Courtney Jaye does something sweet and wonderful on her country-music-goes-Hawaiian mash-up. She finds the common sensibility at the heart of both genres, not just in the instrumentation (lap steel guitars) and lilting melodies but in the genuine loopiness that comes out of just being sincere. Jaye’s narrators aren’t afraid to get down an beg for love (“Sometimes Always”), drown their sorrows in cheap alcohol (“Box Wine”), or kick themselves for being stupid (“Queen of Sabotage”). They know the present may suck, but time is always on their side. Jaye’s got the girl-grown-up kind of vocals that make her sound like a woman who hasn’t lost her sense of still believing in love and life as a grand adventure. She complements this impression by having the unusual accompaniment (e.g, bongos and banjos) born out of the mix of musical styles.
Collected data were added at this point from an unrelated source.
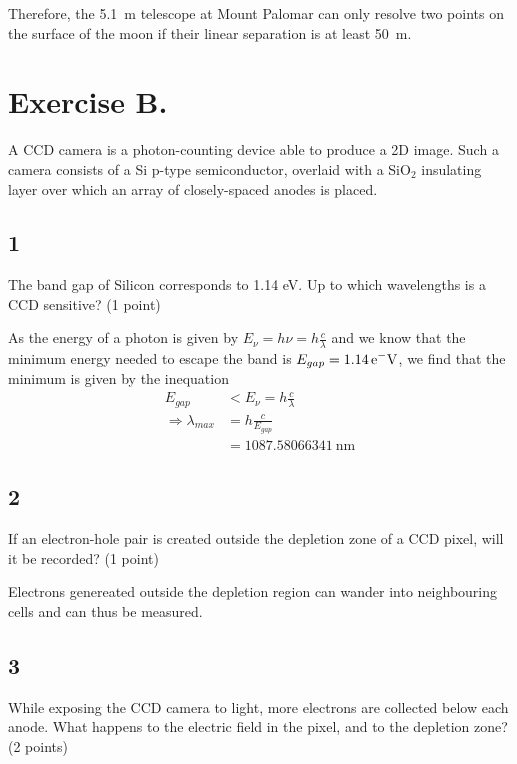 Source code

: \documentclass[11pt,a4paper,twoside]{article}
\newcommand{\electron}{\ce{e^-}}
\begin{document}
Therefore, the \SI{5.1}{\meter} telescope at Mount Palomar can only resolve two points on the surface of the moon if their linear separation is at least \SI{50}{\meter}.

\section*{Exercise B.} 

A CCD camera is a photon-counting device able to produce a 2D image.
Such a camera consists of a Si p-type semiconductor, overlaid with a SiO$_2$ 
insulating layer over which an array of closely-spaced anodes is placed.

\subsection*{1}
The band gap of Silicon corresponds to 1.14 eV. Up to which wavelengths is a 
CCD sensitive? (1 point)

As the energy of a photon is given by $E_{\nu} = h \nu = h \frac{c}{\lambda}$ 
and we know that the minimum energy needed to escape the band is 
$E_{gap} = \SI{1.14}{\electron\volt}$, we find that the minimum is given by 
the inequation
\begin{align}
    E_{gap} &< E_\nu = h \frac{c}{\lambda} \\
    \Rightarrow \lambda_{max} &= h \frac{c}{E_{gap}} \\
    &= \SI[round-mode=places, round-precision=1]{1087.58066341}{\nano\meter}
\end{align}

\subsection*{2}
If an electron-hole pair is created outside the depletion zone of a CCD pixel, 
will it be recorded? (1 point)


Electrons genereated outside the depletion region can wander into neighbouring 
cells and can thus be measured.

\subsection*{3}
While exposing the CCD camera to light, more electrons are collected below each
anode. What happens to the electric field in the pixel, and to the depletion 
zone? (2 points)
\end{document}
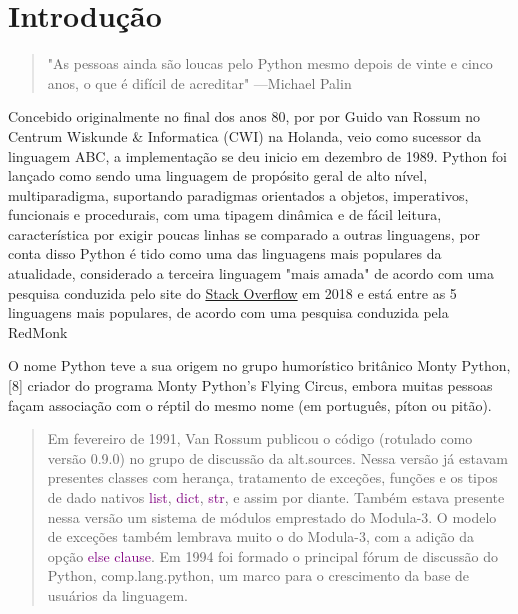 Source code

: 


\chapter{ Introdu\c{c}\~{a}o}

\begin{quote}
"As pessoas ainda são loucas pelo Python mesmo depois de vinte e cinco anos,
o que é difícil de acreditar"
—Michael Palin
\end{quote}

Concebido originalmente no final dos anos 80, por por Guido van Rossum no Centrum Wiskunde \& Informatica (CWI) na Holanda, veio como sucessor da linguagem ABC, a implementação se deu inicio em dezembro de 1989. Python foi lançado como sendo uma linguagem de propósito geral de alto nível, multiparadigma, suportando paradigmas orientados a objetos, imperativos, funcionais e procedurais, com uma tipagem dinâmica e de fácil leitura, característica por exigir poucas linhas se comparado a outras linguagens, por conta disso Python é tido como uma das linguagens mais populares da atualidade, considerado a terceira linguagem "mais amada" de acordo com uma pesquisa conduzida pelo site do \href{https://stackoverflow.com/}{Stack Overflow} em 2018 e está entre as 5 linguagens mais populares, de acordo com uma pesquisa conduzida pela RedMonk 

O nome Python teve a sua origem no grupo humorístico britânico Monty Python,[8] criador do programa Monty Python's Flying Circus, embora muitas pessoas façam associação com o réptil do mesmo nome (em português, píton ou pitão).

\begin{quote}
  Em fevereiro de 1991, Van Rossum publicou o código (rotulado como versão 0.9.0) no grupo de discussão da alt.sources. Nessa versão já estavam presentes classes com herança, tratamento de exceções, funções e os tipos de dado nativos \textcolor{purple}{list}, \textcolor{purple}{dict}, \textcolor{purple}{str}, e assim por diante. Também estava presente nessa versão um sistema de módulos emprestado do Modula-3. O modelo de exceções também lembrava muito o do Modula-3, com a adição da opção \textcolor{purple}{else clause}.
  Em 1994 foi formado o principal fórum de discussão do Python, comp.lang.python, um marco para o crescimento da base de usuários da linguagem. \cite{Int01}
\end{quote}

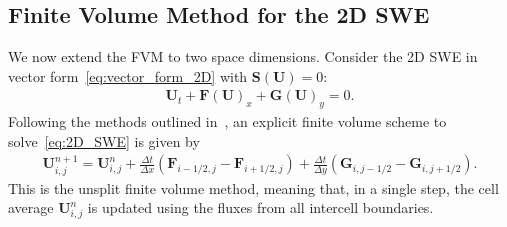 \subsection{Finite Volume Method for the 2D SWE}
We now extend the FVM to two space dimensions.
Consider the 2D SWE in vector form~\eqref{eq:vector_form_2D} with $\mathbf{S(U)} = 0$:
\begin{align}\label{eq:2D_SWE}
    \mathbf{U}_t + \mathbf{F(U)}_x + \mathbf{G(U)}_y = 0.
\end{align}
Following the methods outlined in~\cite{Toro2009-Riemann}, an explicit finite volume scheme to solve~\eqref{eq:2D_SWE} is given by
\begin{align}
    \mathbf{U}_{i,j}^{n+1} = \mathbf{U}_{i,j}^n + \frac{\Delta t}{\Delta x}(\mathbf{F}_{i-1/2,j} - \mathbf{F}_{i+1/2,j}) + \frac{\Delta t}{\Delta y}(\mathbf{G}_{i,j-1/2} - \mathbf{G}_{i,j+1/2}).
\end{align}
This is the unsplit finite volume method, meaning that, in a single step, the cell average $\mathbf{U}_{i,j}^n$ is updated using the fluxes from all intercell boundaries.


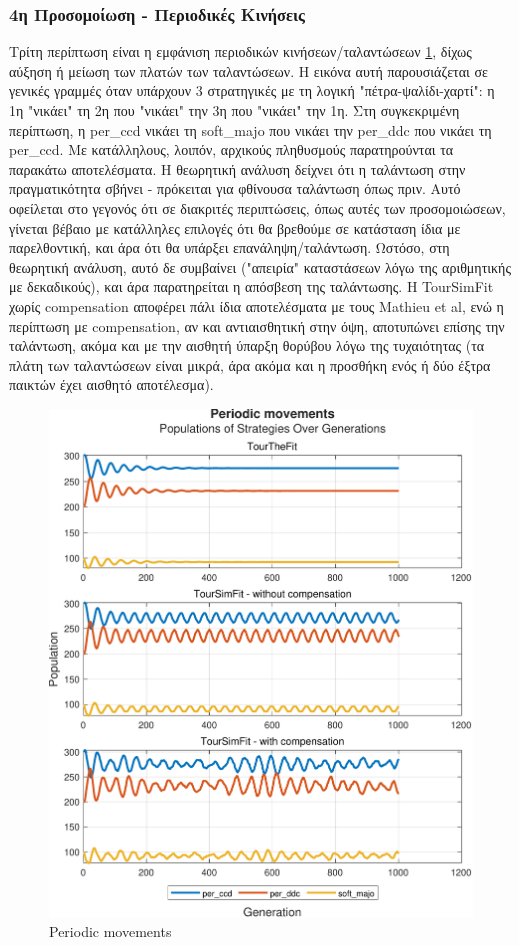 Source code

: \documentclass[12pt]{article}
\begin{document}
\subsubsection{4η Προσομοίωση - Περιοδικές Κινήσεις}
Τρίτη περίπτωση είναι η εμφάνιση περιοδικών κινήσεων/ταλαντώσεων \ref{fig:Περιοδικές Κινήσεις}, δίχως αύξηση ή μείωση των πλατών των ταλαντώσεων. Η εικόνα αυτή παρουσιάζεται σε γενικές γραμμές όταν υπάρχουν 3 στρατηγικές με τη λογική "πέτρα-ψαλίδι-χαρτί": η 1η "νικάει" τη 2η που "νικάει" την 3η που "νικάει" την 1η. Στη συγκεκριμένη περίπτωση, η per\_ccd νικάει τη soft\_majo που νικάει την per\_ddc που νικάει τη per\_ccd. Με κατάλληλους, λοιπόν, αρχικούς πληθυσμούς παρατηρούνται τα παρακάτω αποτελέσματα. Η θεωρητική ανάλυση δείχνει ότι η ταλάντωση στην πραγματικότητα σβήνει - πρόκειται για φθίνουσα ταλάντωση όπως πριν. Αυτό οφείλεται στο γεγονός ότι σε διακριτές περιπτώσεις, όπως αυτές των προσομοιώσεων, γίνεται βέβαιο με κατάλληλες επιλογές ότι θα βρεθούμε σε κατάσταση ίδια με παρελθοντική, και άρα ότι θα υπάρξει επανάληψη/ταλάντωση. Ωστόσο, στη θεωρητική ανάλυση, αυτό δε συμβαίνει ("απειρία" καταστάσεων λόγω της αριθμητικής με δεκαδικούς), και άρα παρατηρείται η απόσβεση της ταλάντωσης. Η TourSimFit χωρίς compensation αποφέρει πάλι ίδια αποτελέσματα με τους Mathieu et al, ενώ η περίπτωση με compensation, αν και αντιαισθητική στην όψη, αποτυπώνει επίσης την ταλάντωση, ακόμα και με την αισθητή ύπαρξη θορύβου λόγω της τυχαιότητας (τα πλάτη των ταλαντώσεων είναι μικρά, άρα ακόμα και η προσθήκη ενός ή δύο έξτρα παικτών έχει αισθητό αποτέλεσμα).
	\begin{figure}[h]
	      \centering
	      \includegraphics[scale=0.8]{Periodic movements.pdf}
	      \caption{Periodic movements}
	      \label{fig:Περιοδικές Κινήσεις}
	\end{figure}
\end{document}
The careful listener can always hear something mysterious happening in the mix.

Rating:

Steven Horowitz has a Ph.D. in American Studies from the University of Iowa, where he continues to teach a three-credit online course on "Rock and Roll in America". He has written for many different popular and academic publications including American Music, Paste and the Icon. Horowitz is a firm believer in Paul Goodman's neofunctional perspective on culture and that Sam Cooke was right, a change is gonna come.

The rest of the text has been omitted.